*** DATA SECTION Section Begins ***
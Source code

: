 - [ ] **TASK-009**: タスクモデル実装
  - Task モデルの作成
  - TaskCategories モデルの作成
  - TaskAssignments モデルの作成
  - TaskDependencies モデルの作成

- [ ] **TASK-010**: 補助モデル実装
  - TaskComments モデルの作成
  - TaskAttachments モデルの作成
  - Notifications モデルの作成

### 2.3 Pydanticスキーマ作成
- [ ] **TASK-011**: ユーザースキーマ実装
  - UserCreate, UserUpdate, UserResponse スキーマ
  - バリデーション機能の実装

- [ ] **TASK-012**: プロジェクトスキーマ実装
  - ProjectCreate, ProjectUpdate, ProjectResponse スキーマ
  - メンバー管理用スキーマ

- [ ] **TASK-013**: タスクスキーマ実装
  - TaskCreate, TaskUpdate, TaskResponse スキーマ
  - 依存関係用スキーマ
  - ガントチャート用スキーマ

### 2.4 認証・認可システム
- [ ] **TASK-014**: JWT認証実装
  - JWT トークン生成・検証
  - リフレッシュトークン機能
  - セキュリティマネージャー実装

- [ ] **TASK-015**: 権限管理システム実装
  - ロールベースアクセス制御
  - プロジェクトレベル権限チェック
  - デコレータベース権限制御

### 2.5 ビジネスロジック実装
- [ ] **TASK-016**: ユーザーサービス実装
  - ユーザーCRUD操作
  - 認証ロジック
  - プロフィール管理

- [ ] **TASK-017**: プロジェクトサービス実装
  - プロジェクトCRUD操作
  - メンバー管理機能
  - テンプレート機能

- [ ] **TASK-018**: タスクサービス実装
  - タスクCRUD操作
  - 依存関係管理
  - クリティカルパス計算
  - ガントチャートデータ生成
*** DATA SECTION Section Ends ***
TASK TO COMPLETE: Your reply should be all of the data, returned exactly.

ANSWER SECTION:
Source code

: - [ ] **TASK-009**: タスクモデル実装
  - Task モデルの作成
  - TaskCategories モデルの作成
  - TaskAssignments モデルの作成
  - TaskDependencies モデルの作成

- [ ] **TASK-010**: 補助モデル実装
  - TaskComments モデルの作成
  - TaskAttachments モデルの作成
  - Notifications モデルの作成

### 2.3 Pydanticスキーマ作成
- [ ] **TASK-011**: ユーザースキーマ実装
  - UserCreate, UserUpdate, UserResponse スキーマ
  - バリデーション機能の実装

- [ ] **TASK-012**: プロジェクトスキーマ実装
  - ProjectCreate, ProjectUpdate, ProjectResponse スキーマ
  - メンバー管理用スキーマ

- [ ] **TASK-013**: タスクスキーマ実装
  - TaskCreate, TaskUpdate, TaskResponse スキーマ
  - 依存関係用スキーマ
  - ガントチャート用スキーマ

### 2.4 認証・認可システム
- [ ] **TASK-014**: JWT認証実装
  - JWT トークン生成・検証
  - リフレッシュトークン機能
  - セキュリティマネージャー実装

- [ ] **TASK-015**: 権限管理システム実装
  - ロールベースアクセス制御
  - プロジェクトレベル権限チェック
  - デコレータベース権限制御

### 2.5 ビジネスロジック実装
- [ ] **TASK-016**: ユーザーサービス実装
  - ユーザーCRUD操作
  - 認証ロジック
  - プロフィール管理

- [ ] **TASK-017**: プロジェクトサービス実装
  - プロジェクトCRUD操作
  - メンバー管理機能
  - テンプレート機能

- [ ] **TASK-018**: タスクサービス実装
  - タスクCRUD操作
  - 依存関係管理
  - クリティカルパス計算
  - ガントチャートデータ生成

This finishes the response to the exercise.